◆ Problem to work on:
Copy, from the data below, every line that has "Check" in it.
(Beginning of Record excerpts)
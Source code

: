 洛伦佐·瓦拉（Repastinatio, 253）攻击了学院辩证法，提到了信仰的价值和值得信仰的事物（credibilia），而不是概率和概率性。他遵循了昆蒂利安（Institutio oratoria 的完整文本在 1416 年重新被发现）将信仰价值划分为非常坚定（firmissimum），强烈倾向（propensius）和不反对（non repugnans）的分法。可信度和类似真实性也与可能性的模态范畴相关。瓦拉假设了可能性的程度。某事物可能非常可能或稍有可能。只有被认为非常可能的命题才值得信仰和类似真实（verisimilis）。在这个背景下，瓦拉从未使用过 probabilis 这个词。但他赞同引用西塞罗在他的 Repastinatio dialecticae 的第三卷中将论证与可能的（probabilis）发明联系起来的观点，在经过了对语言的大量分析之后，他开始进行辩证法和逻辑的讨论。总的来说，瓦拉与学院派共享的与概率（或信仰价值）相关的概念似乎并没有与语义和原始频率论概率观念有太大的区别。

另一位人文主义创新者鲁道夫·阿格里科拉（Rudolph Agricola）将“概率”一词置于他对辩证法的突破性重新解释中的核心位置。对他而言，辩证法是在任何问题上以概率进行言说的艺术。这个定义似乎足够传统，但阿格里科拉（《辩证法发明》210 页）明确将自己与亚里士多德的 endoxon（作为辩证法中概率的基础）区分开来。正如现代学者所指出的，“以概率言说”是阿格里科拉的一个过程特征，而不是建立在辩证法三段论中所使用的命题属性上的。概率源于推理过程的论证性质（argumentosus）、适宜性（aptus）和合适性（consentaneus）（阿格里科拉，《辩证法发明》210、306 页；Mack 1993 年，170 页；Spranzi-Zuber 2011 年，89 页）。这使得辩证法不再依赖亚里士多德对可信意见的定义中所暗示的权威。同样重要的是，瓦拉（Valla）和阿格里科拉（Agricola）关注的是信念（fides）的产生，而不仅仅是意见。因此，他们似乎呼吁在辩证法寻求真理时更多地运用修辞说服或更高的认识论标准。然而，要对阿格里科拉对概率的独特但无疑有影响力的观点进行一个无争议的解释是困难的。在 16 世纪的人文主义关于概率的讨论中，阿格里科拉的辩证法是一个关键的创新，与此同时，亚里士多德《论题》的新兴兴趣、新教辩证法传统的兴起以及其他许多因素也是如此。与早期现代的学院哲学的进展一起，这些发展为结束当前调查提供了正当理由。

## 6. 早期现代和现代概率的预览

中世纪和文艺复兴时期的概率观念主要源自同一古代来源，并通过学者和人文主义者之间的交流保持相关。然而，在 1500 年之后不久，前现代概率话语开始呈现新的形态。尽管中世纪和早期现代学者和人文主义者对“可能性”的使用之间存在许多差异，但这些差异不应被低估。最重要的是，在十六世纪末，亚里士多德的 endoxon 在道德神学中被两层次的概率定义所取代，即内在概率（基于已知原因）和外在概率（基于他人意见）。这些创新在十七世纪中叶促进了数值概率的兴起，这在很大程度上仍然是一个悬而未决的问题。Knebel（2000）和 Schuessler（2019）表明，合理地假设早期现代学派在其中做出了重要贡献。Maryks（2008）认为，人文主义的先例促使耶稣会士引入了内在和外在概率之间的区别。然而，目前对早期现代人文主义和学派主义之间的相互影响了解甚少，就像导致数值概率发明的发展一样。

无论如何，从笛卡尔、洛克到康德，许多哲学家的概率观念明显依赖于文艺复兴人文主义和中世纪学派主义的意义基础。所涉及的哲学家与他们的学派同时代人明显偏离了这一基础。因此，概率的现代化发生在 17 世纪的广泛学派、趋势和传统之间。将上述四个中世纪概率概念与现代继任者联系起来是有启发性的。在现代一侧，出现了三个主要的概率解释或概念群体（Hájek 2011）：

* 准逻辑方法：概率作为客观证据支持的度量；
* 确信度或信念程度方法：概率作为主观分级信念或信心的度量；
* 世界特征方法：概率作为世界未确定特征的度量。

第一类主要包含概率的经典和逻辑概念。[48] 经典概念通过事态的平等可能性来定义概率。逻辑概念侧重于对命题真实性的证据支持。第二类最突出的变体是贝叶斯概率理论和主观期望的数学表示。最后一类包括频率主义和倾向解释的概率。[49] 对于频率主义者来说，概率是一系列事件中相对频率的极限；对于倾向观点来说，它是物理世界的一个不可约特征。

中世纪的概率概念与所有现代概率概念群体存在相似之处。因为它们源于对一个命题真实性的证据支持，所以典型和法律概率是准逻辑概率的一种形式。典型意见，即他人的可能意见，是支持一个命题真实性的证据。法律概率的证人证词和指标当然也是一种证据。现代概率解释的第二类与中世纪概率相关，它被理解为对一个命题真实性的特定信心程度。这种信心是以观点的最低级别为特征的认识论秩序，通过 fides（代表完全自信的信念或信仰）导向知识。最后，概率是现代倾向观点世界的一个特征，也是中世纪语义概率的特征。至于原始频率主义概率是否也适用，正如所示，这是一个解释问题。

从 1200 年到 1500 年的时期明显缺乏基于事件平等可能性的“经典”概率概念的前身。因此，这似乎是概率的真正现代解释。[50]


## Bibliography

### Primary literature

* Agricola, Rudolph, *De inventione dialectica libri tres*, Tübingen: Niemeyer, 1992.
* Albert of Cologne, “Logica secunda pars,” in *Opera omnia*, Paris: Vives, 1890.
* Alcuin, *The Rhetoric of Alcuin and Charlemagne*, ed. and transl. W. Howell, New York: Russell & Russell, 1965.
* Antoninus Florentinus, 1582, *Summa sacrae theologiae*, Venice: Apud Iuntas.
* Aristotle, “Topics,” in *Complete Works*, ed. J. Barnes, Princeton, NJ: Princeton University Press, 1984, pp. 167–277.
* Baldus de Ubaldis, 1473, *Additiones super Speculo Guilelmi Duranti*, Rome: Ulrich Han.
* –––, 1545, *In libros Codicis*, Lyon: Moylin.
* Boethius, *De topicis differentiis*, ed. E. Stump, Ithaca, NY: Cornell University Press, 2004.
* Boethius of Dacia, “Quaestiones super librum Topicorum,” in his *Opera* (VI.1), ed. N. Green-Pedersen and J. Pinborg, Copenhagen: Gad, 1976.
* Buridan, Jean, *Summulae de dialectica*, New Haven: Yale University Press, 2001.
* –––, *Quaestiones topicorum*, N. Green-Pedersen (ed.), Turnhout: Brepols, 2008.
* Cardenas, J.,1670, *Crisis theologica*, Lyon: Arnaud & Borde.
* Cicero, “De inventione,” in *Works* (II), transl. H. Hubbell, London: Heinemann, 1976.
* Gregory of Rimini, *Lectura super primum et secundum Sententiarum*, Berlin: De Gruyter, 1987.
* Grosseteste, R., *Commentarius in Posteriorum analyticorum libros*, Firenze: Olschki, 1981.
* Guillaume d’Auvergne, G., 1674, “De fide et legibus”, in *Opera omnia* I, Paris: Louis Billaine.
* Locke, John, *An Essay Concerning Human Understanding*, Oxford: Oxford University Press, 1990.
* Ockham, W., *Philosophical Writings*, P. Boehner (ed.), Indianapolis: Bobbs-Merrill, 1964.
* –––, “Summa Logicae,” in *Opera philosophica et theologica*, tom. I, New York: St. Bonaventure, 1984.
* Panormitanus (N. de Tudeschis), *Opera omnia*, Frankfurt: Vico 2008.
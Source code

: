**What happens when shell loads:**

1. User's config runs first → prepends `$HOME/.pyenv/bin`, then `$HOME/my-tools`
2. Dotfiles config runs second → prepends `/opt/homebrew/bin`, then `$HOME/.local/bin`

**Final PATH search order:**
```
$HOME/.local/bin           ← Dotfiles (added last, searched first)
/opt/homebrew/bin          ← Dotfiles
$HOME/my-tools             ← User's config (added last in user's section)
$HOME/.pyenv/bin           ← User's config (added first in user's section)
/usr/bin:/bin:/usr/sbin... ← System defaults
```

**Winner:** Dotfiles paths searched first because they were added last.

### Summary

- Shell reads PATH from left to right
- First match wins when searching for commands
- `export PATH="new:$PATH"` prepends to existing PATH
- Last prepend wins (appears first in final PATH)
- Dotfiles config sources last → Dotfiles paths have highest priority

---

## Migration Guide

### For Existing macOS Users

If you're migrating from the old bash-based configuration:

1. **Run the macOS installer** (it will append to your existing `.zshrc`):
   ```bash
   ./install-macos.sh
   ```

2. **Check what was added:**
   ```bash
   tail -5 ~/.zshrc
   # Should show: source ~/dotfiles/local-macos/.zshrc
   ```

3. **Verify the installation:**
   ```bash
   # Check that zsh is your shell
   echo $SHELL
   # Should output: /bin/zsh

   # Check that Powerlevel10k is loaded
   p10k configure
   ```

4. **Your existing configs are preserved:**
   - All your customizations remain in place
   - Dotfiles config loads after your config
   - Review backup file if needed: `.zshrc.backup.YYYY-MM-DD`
(End of Record excerpts)
◆ Written answer:
2. **Check what was added:**
   # Check that zsh is your shell
   # Check that Powerlevel10k is loaded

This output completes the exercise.